[DATA TO USE — start]

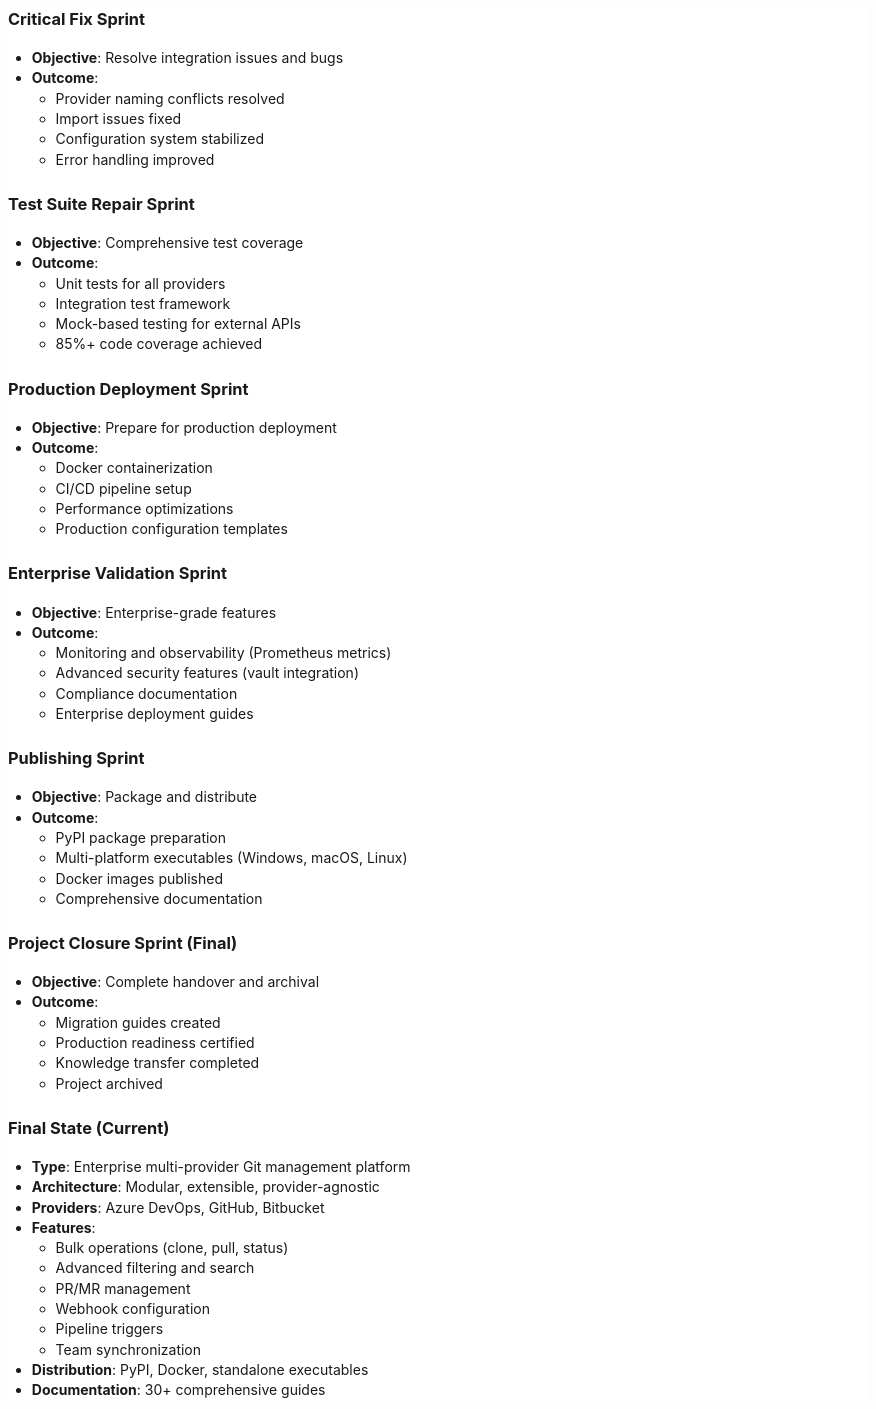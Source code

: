 ### Critical Fix Sprint
- **Objective**: Resolve integration issues and bugs
- **Outcome**:
  - Provider naming conflicts resolved
  - Import issues fixed
  - Configuration system stabilized
  - Error handling improved

### Test Suite Repair Sprint
- **Objective**: Comprehensive test coverage
- **Outcome**:
  - Unit tests for all providers
  - Integration test framework
  - Mock-based testing for external APIs
  - 85%+ code coverage achieved

### Production Deployment Sprint
- **Objective**: Prepare for production deployment
- **Outcome**:
  - Docker containerization
  - CI/CD pipeline setup
  - Performance optimizations
  - Production configuration templates

### Enterprise Validation Sprint
- **Objective**: Enterprise-grade features
- **Outcome**:
  - Monitoring and observability (Prometheus metrics)
  - Advanced security features (vault integration)
  - Compliance documentation
  - Enterprise deployment guides

### Publishing Sprint
- **Objective**: Package and distribute
- **Outcome**:
  - PyPI package preparation
  - Multi-platform executables (Windows, macOS, Linux)
  - Docker images published
  - Comprehensive documentation

### Project Closure Sprint (Final)
- **Objective**: Complete handover and archival
- **Outcome**:
  - Migration guides created
  - Production readiness certified
  - Knowledge transfer completed
  - Project archived

### Final State (Current)
- **Type**: Enterprise multi-provider Git management platform
- **Architecture**: Modular, extensible, provider-agnostic
- **Providers**: Azure DevOps, GitHub, Bitbucket
- **Features**: 
  - Bulk operations (clone, pull, status)
  - Advanced filtering and search
  - PR/MR management
  - Webhook configuration
  - Pipeline triggers
  - Team synchronization
- **Distribution**: PyPI, Docker, standalone executables
- **Documentation**: 30+ comprehensive guides
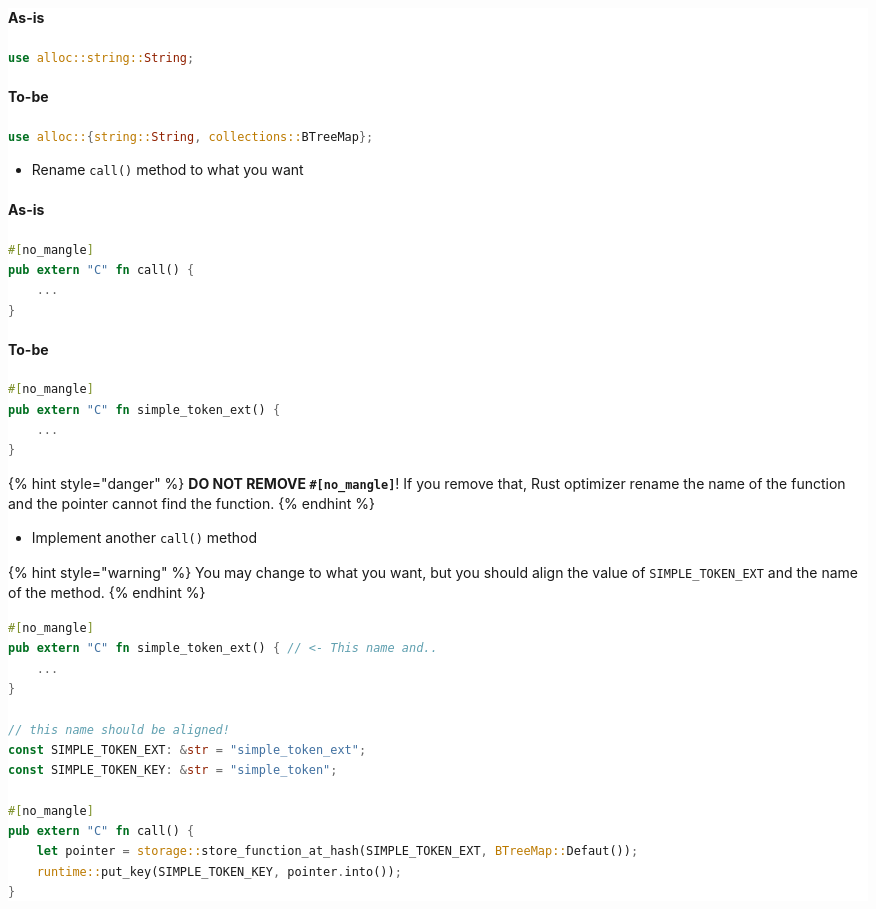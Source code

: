 #### As-is

```rust
use alloc::string::String;
```

#### To-be

```rust
use alloc::{string::String, collections::BTreeMap};
```

* Rename `call()` method to what you want

#### As-is

```rust
#[no_mangle]
pub extern "C" fn call() {
    ...
}
```

#### To-be

```rust
#[no_mangle]
pub extern "C" fn simple_token_ext() {
    ...
}
```

{% hint style="danger" %}
**DO NOT REMOVE `#[no_mangle]`**! If you remove that, Rust optimizer rename the name of the function and the pointer cannot find the function.
{% endhint %}

* Implement another `call()` method

{% hint style="warning" %}
You may change to what you want, but you should align the value of `SIMPLE_TOKEN_EXT` and the name of the method.
{% endhint %}

```rust
#[no_mangle]
pub extern "C" fn simple_token_ext() { // <- This name and..
    ...
}

// this name should be aligned!
const SIMPLE_TOKEN_EXT: &str = "simple_token_ext";
const SIMPLE_TOKEN_KEY: &str = "simple_token";

#[no_mangle]
pub extern "C" fn call() {
    let pointer = storage::store_function_at_hash(SIMPLE_TOKEN_EXT, BTreeMap::Defaut());
    runtime::put_key(SIMPLE_TOKEN_KEY, pointer.into());
}
```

[DATA TO USE — finish]

WORK REQUEST
All lines in the preceding records that hold the word "want" need to be copied.

TASK SOLUTION
* Rename `call()` method to what you want
You may change to what you want, but you should align the value of `SIMPLE_TOKEN_EXT` and the name of the method.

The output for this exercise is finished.